Tricia Gilman Explores The Mind's Eye Journey In New Exhibition

Artist Tricia Gilman has been a name to be reckoned with for the past three decades. In her latest exhibition at The Cello Factory, near Waterloo, she explores her interest in the brain, a kind of negotiated looking, which slows down and spotlights awareness as it flows. The mind’s eye journey is also investigated. These accumulated moments, (pieces of drawing, rubbings, collage, found surfaces, studio debris, or notes one’s written to oneself, ) are pieced together to enact a direct transference of real, haphazard everyday things into this open-ended and non-hierarchical document. This might take the form of a map, a diary, a list, a dictionary, structured perhaps, as a stack, a scatter, a string: a sequence, piece by piece. 

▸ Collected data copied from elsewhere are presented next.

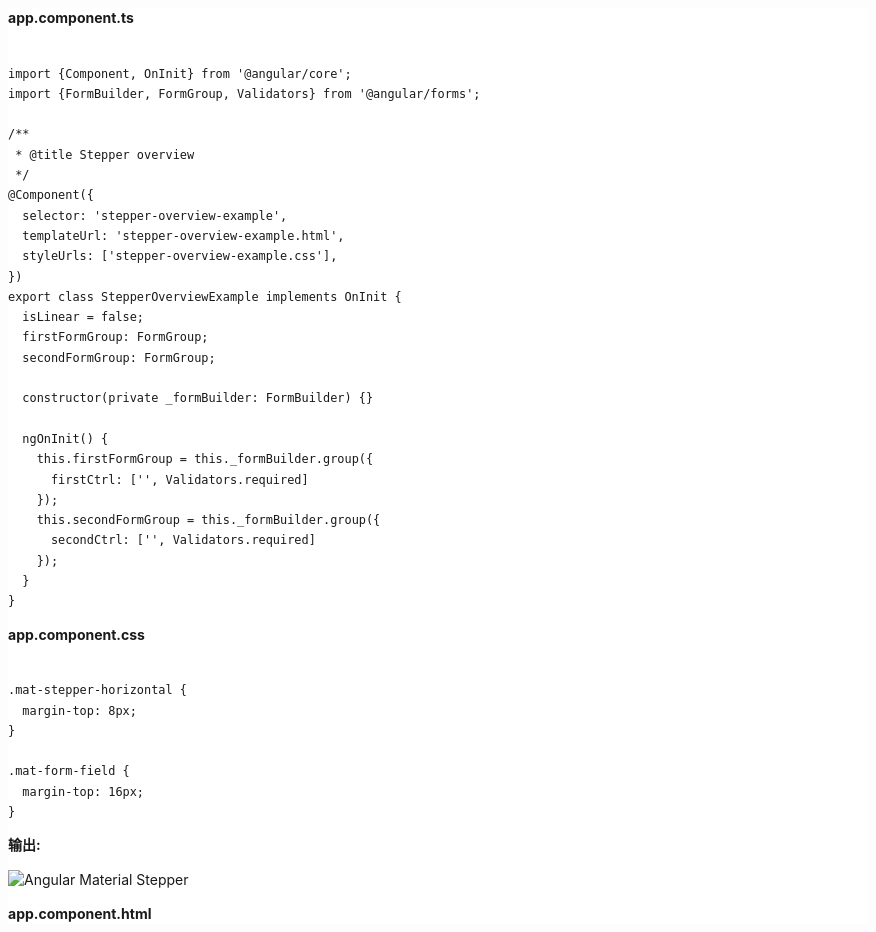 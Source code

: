 **app.component.ts**

```

import {Component, OnInit} from '@angular/core';
import {FormBuilder, FormGroup, Validators} from '@angular/forms';

/**
 * @title Stepper overview
 */
@Component({
  selector: 'stepper-overview-example',
  templateUrl: 'stepper-overview-example.html',
  styleUrls: ['stepper-overview-example.css'],
})
export class StepperOverviewExample implements OnInit {
  isLinear = false;
  firstFormGroup: FormGroup;
  secondFormGroup: FormGroup;

  constructor(private _formBuilder: FormBuilder) {}

  ngOnInit() {
    this.firstFormGroup = this._formBuilder.group({
      firstCtrl: ['', Validators.required]
    });
    this.secondFormGroup = this._formBuilder.group({
      secondCtrl: ['', Validators.required]
    });
  }
}

```

**app.component.css**

```

.mat-stepper-horizontal {
  margin-top: 8px;
}

.mat-form-field {
  margin-top: 16px;
}

```

**输出:**

![Angular Material Stepper](../Images/c4333a9b2740f01a8994688ed9f126c2.png)

**app.component.html**
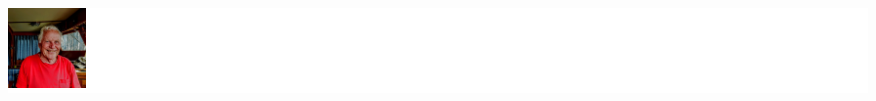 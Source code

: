 <TD><a href="https://raw.githubusercontent.com/Rkayak/pratt/images/2019/John.jpg" rel="lightbox[2019trip]" title=""><img src="https://raw.githubusercontent.com/Rkayak/pratt/images/2019/John.jpg" alt="" height="80px" /></a></TD>
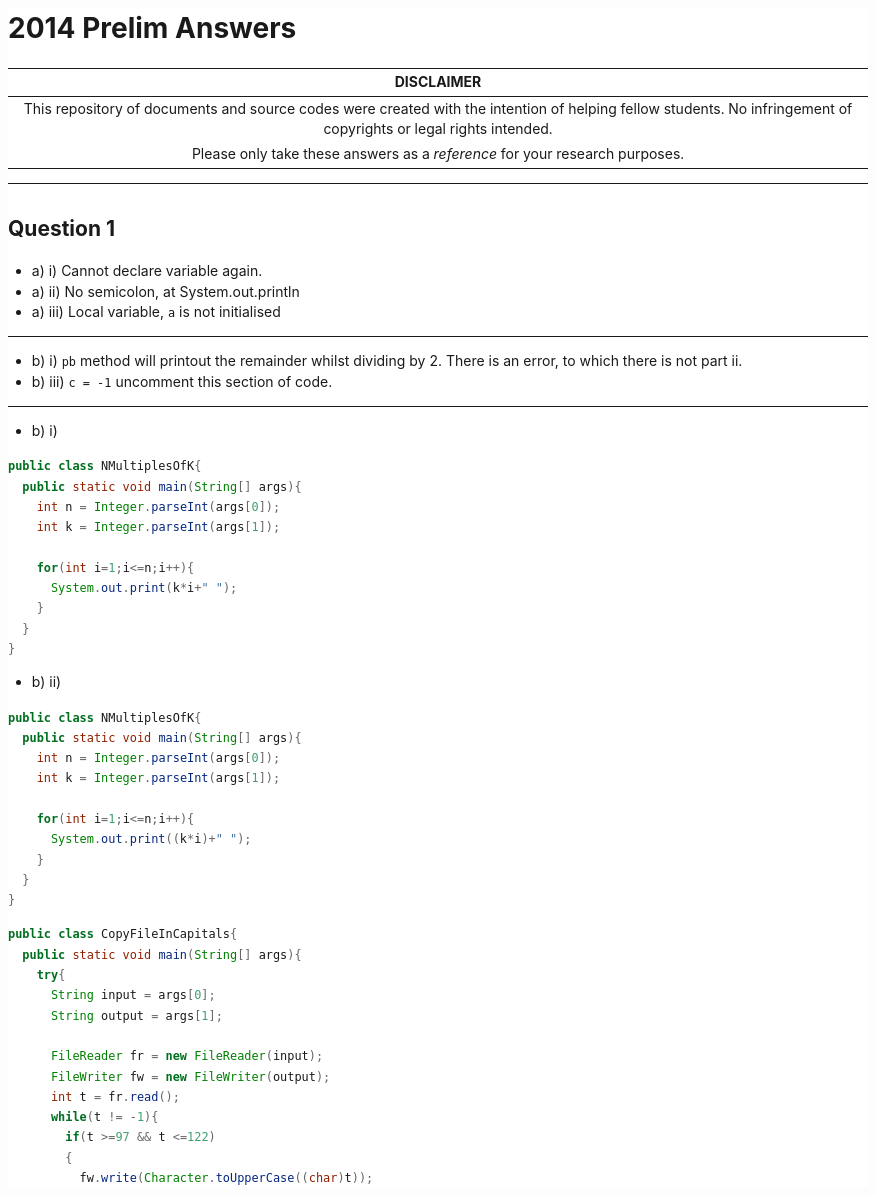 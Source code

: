 # 2014 Prelim Answers

| **DISCLAIMER**  |
| :---: |
| This repository of documents and source codes were created with the intention of helping fellow students. No infringement of copyrights or legal rights intended. |
| Please only take these answers as a *reference* for your research purposes. |

---

## Question 1

* a) i) Cannot declare variable again.
* a) ii) No semicolon, at System.out.println
* a) iii) Local variable, `a` is not initialised

---

* b) i) `pb` method will printout the remainder whilst dividing by 2.
There is an error, to which there is not part ii.
* b) iii) `c = -1` uncomment this section of code.

---

* b) i) 
```java
public class NMultiplesOfK{
  public static void main(String[] args){
    int n = Integer.parseInt(args[0]);
    int k = Integer.parseInt(args[1]);
    
    for(int i=1;i<=n;i++){
      System.out.print(k*i+" ");
    }
  }
}
```
* b) ii) 
```java
public class NMultiplesOfK{
  public static void main(String[] args){
    int n = Integer.parseInt(args[0]);
    int k = Integer.parseInt(args[1]);
    
    for(int i=1;i<=n;i++){
      System.out.print((k*i)+" ");
    }
  }
}
```

```java
public class CopyFileInCapitals{
  public static void main(String[] args){
    try{
      String input = args[0];
      String output = args[1];

      FileReader fr = new FileReader(input);
      FileWriter fw = new FileWriter(output);
      int t = fr.read();
      while(t != -1){
        if(t >=97 && t <=122)
        {
          fw.write(Character.toUpperCase((char)t));
```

The particularity of how something is made and structured, however basic, concentrates one’s looking on just this bit now. A just is-ness. Each mark needs to have the “now” focus of a fly crawling across a window pane…and yet to question the possibilities, of being able to make connections between systems and meaning, to encounter the dilemmas of signs, through just being aware that we are here, and looking, in real time.

“Tricia Gillman (born 1951) is an artist who clearly loves paint. In this latest show, she toys with us both visual and philosophically”. 

“What is remarkable about this work, is that in the constantly increasing sophistication of its playful deployment of mark, image and sign, and its varieties of formal experiment and invention, it has constantly retained that signature tension between the emotional and the intellectual, the risky poise – if that is the right word – between the problematically linguistic (so to speak) and the joyfully hedonistic. Like all truly gifted artists, she cannot escape from the determinations of her creative predispositions and critical preoccupations: her painting is essentially philosophical”.

Her recent work takes us to an altogether higher plane of aesthetic achievement. **** Recommended.